*Task description:* Counting from the line that holds "An array of", return each line exactly, through and including the last line of the entries.

*Extracted material:*
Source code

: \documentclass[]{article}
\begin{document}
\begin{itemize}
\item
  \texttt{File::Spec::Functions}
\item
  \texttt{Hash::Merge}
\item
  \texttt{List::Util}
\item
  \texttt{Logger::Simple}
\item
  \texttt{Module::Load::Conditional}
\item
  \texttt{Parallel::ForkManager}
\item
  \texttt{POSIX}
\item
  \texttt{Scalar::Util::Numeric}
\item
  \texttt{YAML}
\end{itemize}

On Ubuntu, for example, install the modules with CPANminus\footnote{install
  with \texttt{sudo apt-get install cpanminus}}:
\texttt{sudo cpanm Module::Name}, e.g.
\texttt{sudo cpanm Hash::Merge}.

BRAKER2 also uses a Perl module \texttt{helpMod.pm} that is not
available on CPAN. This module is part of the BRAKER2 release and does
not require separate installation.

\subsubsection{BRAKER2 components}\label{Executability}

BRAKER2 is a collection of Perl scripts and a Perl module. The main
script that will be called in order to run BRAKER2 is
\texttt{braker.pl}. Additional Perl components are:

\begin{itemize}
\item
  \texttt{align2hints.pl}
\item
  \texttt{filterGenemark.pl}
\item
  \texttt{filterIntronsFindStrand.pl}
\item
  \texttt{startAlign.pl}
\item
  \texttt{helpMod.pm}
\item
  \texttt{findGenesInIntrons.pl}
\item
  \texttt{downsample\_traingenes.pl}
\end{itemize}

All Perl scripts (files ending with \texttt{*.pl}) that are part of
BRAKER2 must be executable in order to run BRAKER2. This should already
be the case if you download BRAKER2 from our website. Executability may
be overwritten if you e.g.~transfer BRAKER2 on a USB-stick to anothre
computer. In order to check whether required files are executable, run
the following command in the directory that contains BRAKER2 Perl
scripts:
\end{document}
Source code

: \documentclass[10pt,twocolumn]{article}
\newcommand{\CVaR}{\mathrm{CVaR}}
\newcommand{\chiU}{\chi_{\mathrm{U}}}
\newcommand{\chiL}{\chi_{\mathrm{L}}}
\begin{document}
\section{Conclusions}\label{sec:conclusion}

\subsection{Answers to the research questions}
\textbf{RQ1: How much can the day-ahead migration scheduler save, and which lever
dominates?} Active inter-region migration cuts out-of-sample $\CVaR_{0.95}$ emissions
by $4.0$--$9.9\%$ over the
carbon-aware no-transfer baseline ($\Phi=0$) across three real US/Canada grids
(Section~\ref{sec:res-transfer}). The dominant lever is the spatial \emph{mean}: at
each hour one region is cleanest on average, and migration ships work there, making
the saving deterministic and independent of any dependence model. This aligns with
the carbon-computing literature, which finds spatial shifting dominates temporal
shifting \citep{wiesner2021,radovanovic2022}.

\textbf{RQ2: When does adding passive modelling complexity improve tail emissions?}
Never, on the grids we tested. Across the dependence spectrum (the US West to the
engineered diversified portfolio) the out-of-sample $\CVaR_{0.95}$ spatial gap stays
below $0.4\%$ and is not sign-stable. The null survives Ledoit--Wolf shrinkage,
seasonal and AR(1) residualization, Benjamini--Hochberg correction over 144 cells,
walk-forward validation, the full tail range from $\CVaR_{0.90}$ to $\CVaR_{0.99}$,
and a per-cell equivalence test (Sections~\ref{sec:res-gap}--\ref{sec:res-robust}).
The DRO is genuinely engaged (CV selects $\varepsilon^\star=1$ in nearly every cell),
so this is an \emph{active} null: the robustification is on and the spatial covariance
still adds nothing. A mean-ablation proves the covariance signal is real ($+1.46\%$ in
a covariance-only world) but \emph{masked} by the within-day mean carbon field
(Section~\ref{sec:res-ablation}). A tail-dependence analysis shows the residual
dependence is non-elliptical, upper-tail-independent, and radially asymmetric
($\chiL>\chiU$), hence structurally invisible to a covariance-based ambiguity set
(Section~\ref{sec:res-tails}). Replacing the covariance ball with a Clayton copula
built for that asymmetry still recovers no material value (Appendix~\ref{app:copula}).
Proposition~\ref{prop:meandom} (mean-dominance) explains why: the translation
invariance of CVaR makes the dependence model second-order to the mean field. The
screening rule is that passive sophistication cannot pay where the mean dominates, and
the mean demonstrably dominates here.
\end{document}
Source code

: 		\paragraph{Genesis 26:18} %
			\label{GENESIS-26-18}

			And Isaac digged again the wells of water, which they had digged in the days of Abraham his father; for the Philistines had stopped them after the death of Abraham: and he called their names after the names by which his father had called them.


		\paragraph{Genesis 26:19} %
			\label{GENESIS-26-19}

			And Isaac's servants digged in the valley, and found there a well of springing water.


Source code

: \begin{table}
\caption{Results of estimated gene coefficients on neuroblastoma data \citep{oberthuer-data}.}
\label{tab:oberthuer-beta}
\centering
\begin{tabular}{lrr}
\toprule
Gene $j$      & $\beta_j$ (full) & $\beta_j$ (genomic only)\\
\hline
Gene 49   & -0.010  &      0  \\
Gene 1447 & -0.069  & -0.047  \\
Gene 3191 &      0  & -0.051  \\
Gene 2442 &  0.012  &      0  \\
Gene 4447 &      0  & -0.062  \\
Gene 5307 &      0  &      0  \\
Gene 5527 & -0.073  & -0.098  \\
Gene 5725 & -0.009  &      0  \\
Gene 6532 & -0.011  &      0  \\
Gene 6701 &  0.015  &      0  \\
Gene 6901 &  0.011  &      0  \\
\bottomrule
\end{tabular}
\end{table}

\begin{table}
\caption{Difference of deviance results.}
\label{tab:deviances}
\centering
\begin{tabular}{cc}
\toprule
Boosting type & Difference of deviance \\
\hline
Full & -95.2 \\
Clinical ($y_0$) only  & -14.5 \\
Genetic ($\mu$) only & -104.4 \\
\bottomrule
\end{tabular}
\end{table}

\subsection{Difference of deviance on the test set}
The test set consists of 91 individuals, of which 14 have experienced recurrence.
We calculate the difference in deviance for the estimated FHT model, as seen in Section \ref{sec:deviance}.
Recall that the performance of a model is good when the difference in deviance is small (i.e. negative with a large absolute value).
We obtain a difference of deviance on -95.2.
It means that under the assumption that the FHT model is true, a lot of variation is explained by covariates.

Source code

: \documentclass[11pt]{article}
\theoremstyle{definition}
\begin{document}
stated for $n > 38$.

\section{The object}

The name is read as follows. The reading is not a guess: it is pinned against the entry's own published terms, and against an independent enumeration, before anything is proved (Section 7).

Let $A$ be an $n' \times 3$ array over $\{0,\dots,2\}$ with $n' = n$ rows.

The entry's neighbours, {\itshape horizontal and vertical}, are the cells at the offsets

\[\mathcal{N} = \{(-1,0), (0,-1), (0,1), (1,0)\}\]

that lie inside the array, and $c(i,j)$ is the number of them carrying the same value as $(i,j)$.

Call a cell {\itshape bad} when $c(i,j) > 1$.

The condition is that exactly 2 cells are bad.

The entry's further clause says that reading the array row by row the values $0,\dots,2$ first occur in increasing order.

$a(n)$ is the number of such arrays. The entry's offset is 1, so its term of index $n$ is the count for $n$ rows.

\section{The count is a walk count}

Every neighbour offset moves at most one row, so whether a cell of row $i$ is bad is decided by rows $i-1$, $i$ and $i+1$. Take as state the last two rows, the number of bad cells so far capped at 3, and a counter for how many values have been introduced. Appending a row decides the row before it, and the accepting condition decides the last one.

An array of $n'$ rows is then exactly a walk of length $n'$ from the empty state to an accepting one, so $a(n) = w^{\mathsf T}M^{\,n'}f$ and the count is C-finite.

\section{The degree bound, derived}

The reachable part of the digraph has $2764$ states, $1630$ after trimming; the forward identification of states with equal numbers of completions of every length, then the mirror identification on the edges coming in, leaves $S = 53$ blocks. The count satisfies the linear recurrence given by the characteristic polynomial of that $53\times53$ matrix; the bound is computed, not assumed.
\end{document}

*Response to the task:*
An array of $n'$ rows is then exactly a walk of length $n'$ from the empty state to an accepting one, so $a(n) = w^{\mathsf T}M^{\,n'}f$ and the count is C-finite.

\section{The degree bound, derived}

The reachable part of the digraph has $2764$ states, $1630$ after trimming; the forward identification of states with equal numbers of completions of every length, then the mirror identification on the edges coming in, leaves $S = 53$ blocks. The count satisfies the linear recurrence given by the characteristic polynomial of that $53\times53$ matrix; the bound is computed, not assumed.
\end{document}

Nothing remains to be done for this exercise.